Saved data entries
****************************************

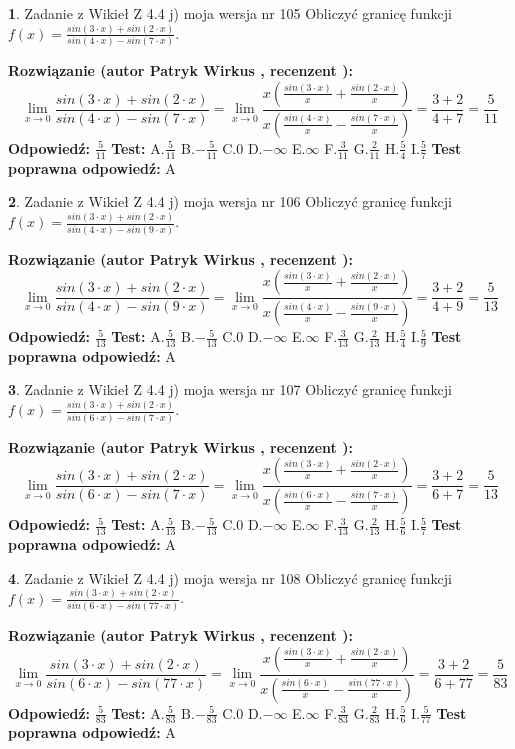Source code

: \documentclass[12pt, a4paper]{article}
\theoremstyle{definition} %
\newtheorem{zad}{}
\newcommand{\zadStart}[1]{\begin{zad}#1\newline}
\newcommand{\zadStop}{\end{zad}}
\newcommand{\rozwStart}[2]{\noindent \textbf{Rozwiązanie (autor #1 , recenzent #2): }\newline}
\newcommand{\rozwStop}{\newline}
\newcommand{\odpStart}{\noindent \textbf{Odpowiedź:}\newline}
\newcommand{\odpStop}{\newline}
\newcommand{\testStart}{\noindent \textbf{Test:}\newline}
\newcommand{\testStop}{\newline}
\newcommand{\kluczStart}{\noindent \textbf{Test poprawna odpowiedź:}\newline}
\newcommand{\kluczStop}{\newline}
\begin{document}
\zadStart{Zadanie z Wikieł Z 4.4 j) moja wersja nr 105}
Obliczyć granicę funkcji $f(x)=\frac{sin(3\cdot x) +sin(2\cdot x)}{sin(4\cdot x) -sin(7\cdot x)}$.
\zadStop
\rozwStart{Patryk Wirkus}{}
$$\lim\limits_{x\to 0}\frac{sin(3\cdot x) +sin(2\cdot x)}{sin(4\cdot x) -sin(7\cdot x)}=\lim\limits_{x\to 0}\frac{x(\frac{sin(3\cdot x)}{x}+\frac{sin(2\cdot x)}{x})}{x(\frac{sin(4\cdot x)}{x}-\frac{sin(7\cdot x)}{x})}=\frac{3+2}{4+7} = \frac{5}{11}$$
\rozwStop
\odpStart
$\frac{5}{11}$
\odpStop
\testStart
A.$\frac{5}{11}$
B.$-\frac{5}{11}$
C.$0$
D.$-\infty$
E.$\infty$
F.$\frac{3}{11}$
G.$\frac{2}{11}$
H.$\frac{5}{4}$
I.$\frac{5}{7}$
\testStop
\kluczStart
A
\kluczStop



\zadStart{Zadanie z Wikieł Z 4.4 j) moja wersja nr 106}
Obliczyć granicę funkcji $f(x)=\frac{sin(3\cdot x) +sin(2\cdot x)}{sin(4\cdot x) -sin(9\cdot x)}$.
\zadStop
\rozwStart{Patryk Wirkus}{}
$$\lim\limits_{x\to 0}\frac{sin(3\cdot x) +sin(2\cdot x)}{sin(4\cdot x) -sin(9\cdot x)}=\lim\limits_{x\to 0}\frac{x(\frac{sin(3\cdot x)}{x}+\frac{sin(2\cdot x)}{x})}{x(\frac{sin(4\cdot x)}{x}-\frac{sin(9\cdot x)}{x})}=\frac{3+2}{4+9} = \frac{5}{13}$$
\rozwStop
\odpStart
$\frac{5}{13}$
\odpStop
\testStart
A.$\frac{5}{13}$
B.$-\frac{5}{13}$
C.$0$
D.$-\infty$
E.$\infty$
F.$\frac{3}{13}$
G.$\frac{2}{13}$
H.$\frac{5}{4}$
I.$\frac{5}{9}$
\testStop
\kluczStart
A
\kluczStop



\zadStart{Zadanie z Wikieł Z 4.4 j) moja wersja nr 107}
Obliczyć granicę funkcji $f(x)=\frac{sin(3\cdot x) +sin(2\cdot x)}{sin(6\cdot x) -sin(7\cdot x)}$.
\zadStop
\rozwStart{Patryk Wirkus}{}
$$\lim\limits_{x\to 0}\frac{sin(3\cdot x) +sin(2\cdot x)}{sin(6\cdot x) -sin(7\cdot x)}=\lim\limits_{x\to 0}\frac{x(\frac{sin(3\cdot x)}{x}+\frac{sin(2\cdot x)}{x})}{x(\frac{sin(6\cdot x)}{x}-\frac{sin(7\cdot x)}{x})}=\frac{3+2}{6+7} = \frac{5}{13}$$
\rozwStop
\odpStart
$\frac{5}{13}$
\odpStop
\testStart
A.$\frac{5}{13}$
B.$-\frac{5}{13}$
C.$0$
D.$-\infty$
E.$\infty$
F.$\frac{3}{13}$
G.$\frac{2}{13}$
H.$\frac{5}{6}$
I.$\frac{5}{7}$
\testStop
\kluczStart
A
\kluczStop



\zadStart{Zadanie z Wikieł Z 4.4 j) moja wersja nr 108}
Obliczyć granicę funkcji $f(x)=\frac{sin(3\cdot x) +sin(2\cdot x)}{sin(6\cdot x) -sin(77\cdot x)}$.
\zadStop
\rozwStart{Patryk Wirkus}{}
$$\lim\limits_{x\to 0}\frac{sin(3\cdot x) +sin(2\cdot x)}{sin(6\cdot x) -sin(77\cdot x)}=\lim\limits_{x\to 0}\frac{x(\frac{sin(3\cdot x)}{x}+\frac{sin(2\cdot x)}{x})}{x(\frac{sin(6\cdot x)}{x}-\frac{sin(77\cdot x)}{x})}=\frac{3+2}{6+77} = \frac{5}{83}$$
\rozwStop
\odpStart
$\frac{5}{83}$
\odpStop
\testStart
A.$\frac{5}{83}$
B.$-\frac{5}{83}$
C.$0$
D.$-\infty$
E.$\infty$
F.$\frac{3}{83}$
G.$\frac{2}{83}$
H.$\frac{5}{6}$
I.$\frac{5}{77}$
\testStop
\kluczStart
A
\kluczStop
\end{document}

****************************************

■ **TASK INSTRUCTIONS**:
Your reply should hold every line from the data that contains "begin", copied in full.

■ **RESULT**:
\newcommand{\zadStart}[1]{\begin{zad}#1\newline}
\begin{document}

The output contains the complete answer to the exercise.